O Ministério da Educação quer dar autonomia aos diretores para que possam selecionar um terço dos seus professores, tendo em conta o perfil dos docentes e os projetos educativos da escola.

Quero discutir com as organizações sindicais a possibilidade das escolas terem uma percentagem de professores que se vinculam de acordo com um perfil de competências específico”, revelou o ministro da Educação, João Costa, em entrevista à agência Lusa no arranque de mais um ano letivo.

Na próxima semana, a equipa ministerial reúne-se com representantes sindicais sobre um novo regime de recrutamento e colocação de professores e do lado do ministério há várias ideias que quer debater.

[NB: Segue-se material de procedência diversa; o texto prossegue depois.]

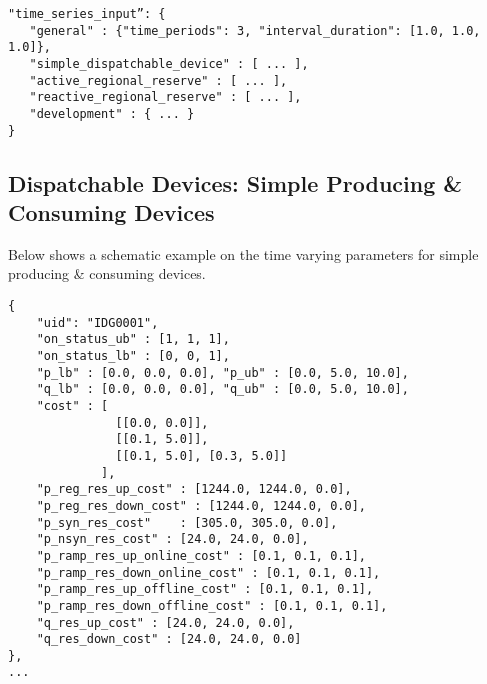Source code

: \begin{verbatim}
"time_series_input”: {
   "general" : {"time_periods": 3, "interval_duration": [1.0, 1.0, 1.0]},
   "simple_dispatchable_device" : [ ... ],
   "active_regional_reserve" : [ ... ],
   "reactive_regional_reserve" : [ ... ],
   "development" : { ... }
}
\end{verbatim}



\subsection{Dispatchable Devices: Simple Producing \& Consuming Devices}
\label{sec:generator_time}
Below shows a schematic example on the time varying parameters for simple producing \& consuming devices.
\begin{verbatim}
{
    "uid": "IDG0001",
    "on_status_ub" : [1, 1, 1],
    "on_status_lb" : [0, 0, 1],
    "p_lb" : [0.0, 0.0, 0.0], "p_ub" : [0.0, 5.0, 10.0],
    "q_lb" : [0.0, 0.0, 0.0], "q_ub" : [0.0, 5.0, 10.0],
    "cost" : [
               [[0.0, 0.0]],
               [[0.1, 5.0]],
               [[0.1, 5.0], [0.3, 5.0]]
             ],
    "p_reg_res_up_cost" : [1244.0, 1244.0, 0.0], 
    "p_reg_res_down_cost" : [1244.0, 1244.0, 0.0],
    "p_syn_res_cost"    : [305.0, 305.0, 0.0], 
    "p_nsyn_res_cost" : [24.0, 24.0, 0.0], 
    "p_ramp_res_up_online_cost" : [0.1, 0.1, 0.1], 
    "p_ramp_res_down_online_cost" : [0.1, 0.1, 0.1],
    "p_ramp_res_up_offline_cost" : [0.1, 0.1, 0.1], 
    "p_ramp_res_down_offline_cost" : [0.1, 0.1, 0.1],
    "q_res_up_cost" : [24.0, 24.0, 0.0], 
    "q_res_down_cost" : [24.0, 24.0, 0.0]
},
...
\end{verbatim}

João Costa. O homem do terreno chegou a ministro da Educação (com votos de “boa caça”)

Um dos projetos passa por dar autonomia às escolas para que possam escolher com quem trabalham.

Segundo João Costa, sempre que há concursos de professores, os serviços do ministério recebem “inúmeros pedidos, seja das direções da escola, seja dos próprios professores, para tentar encontrar as maneiras mais variadas de se manter na escola onde estavam”.

A estes pedidos somam-se as cartas dos encarregados de educação a questionar porque não pode continuar na escola dos filhos determinado professor.

A mudança anual de equipas cria instabilidade e obriga muitas vezes a recomeçar de novo um projeto que já existia, defendeu o ministro numa critica que também tem sido feita pelos diretores das escolas.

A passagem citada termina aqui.